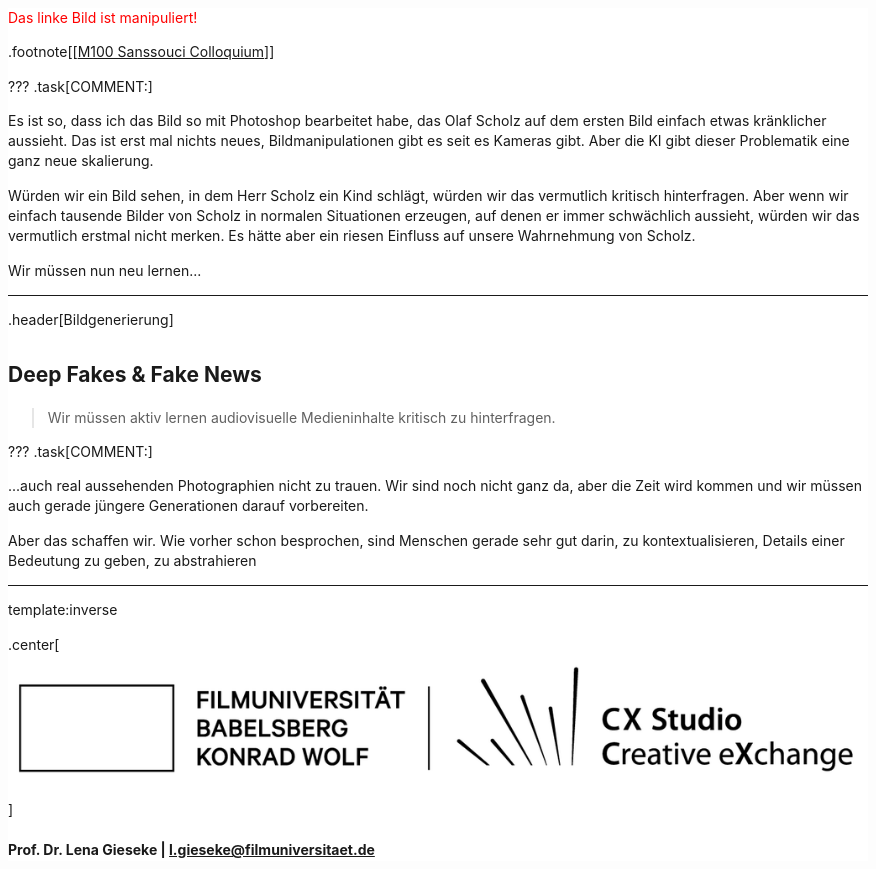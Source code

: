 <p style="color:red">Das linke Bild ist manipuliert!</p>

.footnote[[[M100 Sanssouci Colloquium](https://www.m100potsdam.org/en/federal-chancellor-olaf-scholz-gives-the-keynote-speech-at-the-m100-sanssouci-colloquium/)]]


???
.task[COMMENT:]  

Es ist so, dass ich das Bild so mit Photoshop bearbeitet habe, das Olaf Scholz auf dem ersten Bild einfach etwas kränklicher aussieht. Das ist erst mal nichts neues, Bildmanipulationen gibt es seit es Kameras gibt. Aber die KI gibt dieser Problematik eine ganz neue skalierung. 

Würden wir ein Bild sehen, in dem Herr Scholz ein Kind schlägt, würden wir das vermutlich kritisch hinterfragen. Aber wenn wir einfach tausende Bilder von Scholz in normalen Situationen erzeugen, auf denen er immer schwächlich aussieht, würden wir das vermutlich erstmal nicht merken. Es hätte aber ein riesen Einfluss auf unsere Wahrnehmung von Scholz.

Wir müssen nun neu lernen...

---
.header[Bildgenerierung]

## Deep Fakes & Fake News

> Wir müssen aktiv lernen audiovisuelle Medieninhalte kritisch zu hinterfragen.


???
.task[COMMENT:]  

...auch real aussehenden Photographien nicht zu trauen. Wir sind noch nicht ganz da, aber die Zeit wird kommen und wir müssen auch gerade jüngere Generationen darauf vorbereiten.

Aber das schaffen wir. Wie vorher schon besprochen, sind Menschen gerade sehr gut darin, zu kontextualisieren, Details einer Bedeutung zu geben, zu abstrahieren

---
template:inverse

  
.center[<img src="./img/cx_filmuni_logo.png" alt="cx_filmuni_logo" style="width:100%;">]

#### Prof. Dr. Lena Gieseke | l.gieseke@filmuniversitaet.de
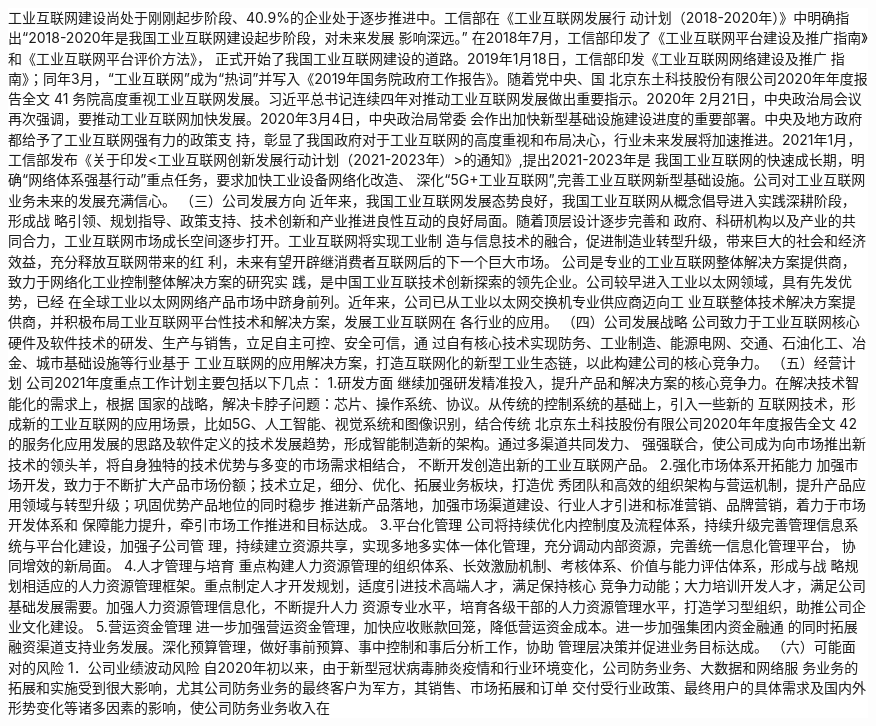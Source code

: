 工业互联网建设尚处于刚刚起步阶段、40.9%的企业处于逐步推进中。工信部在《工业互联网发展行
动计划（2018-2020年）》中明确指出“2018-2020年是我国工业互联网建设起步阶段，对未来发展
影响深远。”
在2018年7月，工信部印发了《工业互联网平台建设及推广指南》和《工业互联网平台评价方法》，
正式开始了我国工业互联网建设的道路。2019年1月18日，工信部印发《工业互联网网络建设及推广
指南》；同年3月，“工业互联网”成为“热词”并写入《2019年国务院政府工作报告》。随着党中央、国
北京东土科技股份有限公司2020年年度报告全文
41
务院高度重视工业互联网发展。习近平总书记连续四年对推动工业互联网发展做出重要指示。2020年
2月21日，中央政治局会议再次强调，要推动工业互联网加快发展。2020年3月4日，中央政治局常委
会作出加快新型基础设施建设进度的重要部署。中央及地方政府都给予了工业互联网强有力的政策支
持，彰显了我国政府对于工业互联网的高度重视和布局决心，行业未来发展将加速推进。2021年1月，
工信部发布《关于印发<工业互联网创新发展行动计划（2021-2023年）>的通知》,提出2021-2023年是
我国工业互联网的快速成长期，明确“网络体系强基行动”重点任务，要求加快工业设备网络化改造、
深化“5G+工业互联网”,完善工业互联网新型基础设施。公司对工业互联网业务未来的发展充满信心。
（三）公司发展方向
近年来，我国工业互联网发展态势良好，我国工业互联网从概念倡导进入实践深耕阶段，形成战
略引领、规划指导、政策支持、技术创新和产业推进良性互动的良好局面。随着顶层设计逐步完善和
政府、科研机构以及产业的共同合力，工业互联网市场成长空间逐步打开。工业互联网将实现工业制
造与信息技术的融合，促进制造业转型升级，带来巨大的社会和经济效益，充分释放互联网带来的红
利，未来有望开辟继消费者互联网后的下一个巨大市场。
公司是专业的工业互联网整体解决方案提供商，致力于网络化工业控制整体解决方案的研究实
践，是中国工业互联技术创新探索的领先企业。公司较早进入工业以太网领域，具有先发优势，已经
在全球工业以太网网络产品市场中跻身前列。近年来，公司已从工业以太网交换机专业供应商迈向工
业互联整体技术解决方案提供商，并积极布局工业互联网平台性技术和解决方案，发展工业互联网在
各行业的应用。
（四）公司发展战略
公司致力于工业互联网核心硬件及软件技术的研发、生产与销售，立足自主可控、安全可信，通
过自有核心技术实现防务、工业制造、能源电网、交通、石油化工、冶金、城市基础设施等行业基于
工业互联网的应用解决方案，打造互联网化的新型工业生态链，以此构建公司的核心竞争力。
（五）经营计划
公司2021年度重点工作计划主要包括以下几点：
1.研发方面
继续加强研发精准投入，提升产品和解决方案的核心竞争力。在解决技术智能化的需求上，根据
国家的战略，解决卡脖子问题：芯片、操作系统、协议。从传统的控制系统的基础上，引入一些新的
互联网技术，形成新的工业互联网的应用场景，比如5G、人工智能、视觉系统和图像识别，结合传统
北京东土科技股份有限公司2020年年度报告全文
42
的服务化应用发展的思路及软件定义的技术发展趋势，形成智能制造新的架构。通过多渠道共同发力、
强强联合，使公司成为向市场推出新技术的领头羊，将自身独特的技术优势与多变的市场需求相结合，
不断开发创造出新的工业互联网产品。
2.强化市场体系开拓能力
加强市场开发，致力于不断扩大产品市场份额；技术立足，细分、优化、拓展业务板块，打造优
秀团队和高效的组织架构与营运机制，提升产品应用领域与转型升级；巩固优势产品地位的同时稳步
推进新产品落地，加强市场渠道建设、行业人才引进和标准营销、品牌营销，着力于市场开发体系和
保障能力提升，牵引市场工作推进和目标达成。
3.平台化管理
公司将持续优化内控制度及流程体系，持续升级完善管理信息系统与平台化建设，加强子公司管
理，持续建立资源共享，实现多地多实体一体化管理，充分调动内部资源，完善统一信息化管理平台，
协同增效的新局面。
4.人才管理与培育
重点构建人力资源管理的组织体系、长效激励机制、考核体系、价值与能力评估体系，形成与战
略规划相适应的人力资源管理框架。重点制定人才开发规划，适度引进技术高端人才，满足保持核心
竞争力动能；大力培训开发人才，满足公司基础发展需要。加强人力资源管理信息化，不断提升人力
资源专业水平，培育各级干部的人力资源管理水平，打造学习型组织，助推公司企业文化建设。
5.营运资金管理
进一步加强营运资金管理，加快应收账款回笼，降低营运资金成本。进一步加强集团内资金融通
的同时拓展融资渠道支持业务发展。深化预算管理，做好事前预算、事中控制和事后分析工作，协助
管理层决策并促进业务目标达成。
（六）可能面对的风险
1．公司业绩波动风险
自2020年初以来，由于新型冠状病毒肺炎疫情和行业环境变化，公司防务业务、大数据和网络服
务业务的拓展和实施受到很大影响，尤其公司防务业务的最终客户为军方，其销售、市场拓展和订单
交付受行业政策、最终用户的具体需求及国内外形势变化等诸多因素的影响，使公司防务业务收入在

--*--

◆ **TASK ITEM**
For every line of the records that has the word "sind" in it, make a copy.

◆ **ANSWER SECTION**
...auch real aussehenden Photographien nicht zu trauen. Wir sind noch nicht ganz da, aber die Zeit wird kommen und wir müssen auch gerade jüngere Generationen darauf vorbereiten.
Aber das schaffen wir. Wie vorher schon besprochen, sind Menschen gerade sehr gut darin, zu kontextualisieren, Details einer Bedeutung zu geben, zu abstrahieren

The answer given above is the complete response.